Gun sales and gun deaths have continued to surge since the onset of the pandemic, California’s underinvestment in violence intervention programs has become a glaring policy failure.

Even after January 2021 proved to be California’s single deadliest month for gun homicides since 2007, the governor and state legislators have still not agreed to make funding the California Violence Intervention and Prevention (CalVIP) grant program a priority.

For once, instead of leading the nation, California is trailing the federal response.

By the end of March 2021, Oakland had recorded a 314% increase in homicides compared to the same time last year.

Last month, President Biden proposed a $5 billion investment in community-based violence intervention programs. Attorney General Merrick Garland even specifically named hospital-based violence intervention programs — an approach that our organization, Youth ALIVE!, invented right here in Oakland — as an effective response for reducing gun violence.

Youth ALIVE! is a community-based organization providing violence prevention, intervention, and healing services in Oakland. We connect with almost every family in Oakland who loses a loved one to homicide. We provide services to gunshot victims at their hospital bed side and mediate conflicts on the streets. We work with youth at our high schools and those coming out of juvenile detention to put them on a track to success.

The CalVIP grant program helps fund homegrown programs like ours that build community safety without relying on law enforcement or incarceration. We understand that violence is a public health issue, and that trauma is a root cause, a direct cause, and a symptom of violence, so we focus on healing instead of punishment, even for those who perpetrate violence, to make our communities safer.

Our programs were established with the understanding that those closest to the problem should help lead the solution.

On average, Oakland experiences the equivalent of a mass shooting every two weeks.

Sherman Spears created the first hospital-based violence intervention program after becoming a gunshot victim and learning he would be a paraplegic for the rest of his life. Marilyn Washington Harris founded our homicide response program after losing her son Khadafy to gun violence. Both programs work because these leaders knew the type of support they needed when navigating their own trauma.

Violence prevention professionals often have been personally impacted by violence and/or the criminal justice system. They rely on their lived experiences and credibility within the community to be able to effectively defuse tensions on the streets and help people heal. As a result of state and local investments in community-based efforts, gun homicides in Oakland decreased by almost 50% in the decade before the pandemic. 

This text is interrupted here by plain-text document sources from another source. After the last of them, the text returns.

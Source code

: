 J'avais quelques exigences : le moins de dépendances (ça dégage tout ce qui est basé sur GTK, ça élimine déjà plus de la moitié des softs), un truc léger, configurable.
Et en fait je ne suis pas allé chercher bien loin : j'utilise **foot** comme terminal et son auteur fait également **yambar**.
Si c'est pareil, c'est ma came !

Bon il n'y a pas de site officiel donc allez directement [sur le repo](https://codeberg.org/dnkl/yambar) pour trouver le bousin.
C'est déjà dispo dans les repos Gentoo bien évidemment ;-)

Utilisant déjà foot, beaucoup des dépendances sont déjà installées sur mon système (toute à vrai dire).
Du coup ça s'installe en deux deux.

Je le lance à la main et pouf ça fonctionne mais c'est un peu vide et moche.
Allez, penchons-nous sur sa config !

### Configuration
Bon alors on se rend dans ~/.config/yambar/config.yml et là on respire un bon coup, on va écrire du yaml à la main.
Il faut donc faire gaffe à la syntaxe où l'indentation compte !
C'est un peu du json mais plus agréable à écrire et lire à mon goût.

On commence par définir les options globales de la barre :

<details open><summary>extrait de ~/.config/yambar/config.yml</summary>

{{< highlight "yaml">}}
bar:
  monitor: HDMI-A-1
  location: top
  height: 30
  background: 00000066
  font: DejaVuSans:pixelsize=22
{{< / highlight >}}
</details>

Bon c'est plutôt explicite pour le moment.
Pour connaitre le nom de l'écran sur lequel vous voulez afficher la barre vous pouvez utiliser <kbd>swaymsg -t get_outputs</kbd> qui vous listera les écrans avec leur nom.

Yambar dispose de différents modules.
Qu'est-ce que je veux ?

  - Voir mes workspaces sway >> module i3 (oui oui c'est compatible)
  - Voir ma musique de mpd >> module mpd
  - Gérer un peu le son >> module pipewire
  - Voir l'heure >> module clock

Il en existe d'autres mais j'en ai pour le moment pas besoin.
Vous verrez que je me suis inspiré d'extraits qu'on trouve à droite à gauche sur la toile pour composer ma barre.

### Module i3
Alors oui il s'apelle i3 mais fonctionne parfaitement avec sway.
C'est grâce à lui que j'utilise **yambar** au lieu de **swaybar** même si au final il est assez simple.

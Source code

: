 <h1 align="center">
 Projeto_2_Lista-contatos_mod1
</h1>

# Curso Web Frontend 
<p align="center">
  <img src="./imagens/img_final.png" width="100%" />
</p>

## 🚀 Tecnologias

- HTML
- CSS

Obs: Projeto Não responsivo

However, we have lost much of that progress in the last year. By the end of March 2021, Oakland had recorded a 314% increase in homicides compared to the same time last year. On average, our city experiences the equivalent of a mass shooting every two weeks. Lately, we have seen that level of violence in just one weekend. This current gun violence crisis has driven the need for our services beyond what we are resourced to provide.

Policymakers claim that we cannot afford to increase violence prevention funding. But we pay for gun homicides one way or another. Mostly in human pain. But numerous studies have been conducted on the effectiveness of violence prevention programs across California, and the body of research overwhelmingly confirms that these programs are not only life-saving, but also cost effective. Every time my coworkers mediate a conflict that was likely to result in gun violence, we see cost savings in medical bills, funeral costs, and criminal justice resources like police investigations, court proceedings, and incarceration.

We need Gov. Newsom to respond to gun violence as the emergency it is for in so many communities

Communities with CalVIP grants in 2018 saw homicides decrease nearly 3 times more than those that received no CalVIP support. Despite organizations like ours achieving remarkably similar life-saving results in cities like Sacramento, Stockton, and Los Angeles, they remain underfunded. Every year our programs promote the effectiveness of these grants. Still, every year, the state’s budget fails to recognize violence prevention as a priority.

In 2019, Assemblymember Buffy Wicks led the legislative effort to strengthen the CalVIP program and secured the largest single investment in the program’s history at $27 million. However, analyzing that level of investment per shooting still lags far behind Massachusetts. 

Given the data, given the lives saved, the state’s investment is essential, but clearly insufficient. We have reached a point where under-investment in community-based violence prevention has become a conscious policy decision to let gun violence continue.

While the state waits for congress to approve President Biden’s proposal, our community members will continue to die. We need Governor Newsom to respond to gun violence as the emergency it is for in so many communities and cities in California. Lives will be permanently lost by his inaction.

Editor’s Note: 
Gabriel Garcia is the Policy & Advocacy Manager for Youth ALIVE!, a violence prevention organization based in Oakland.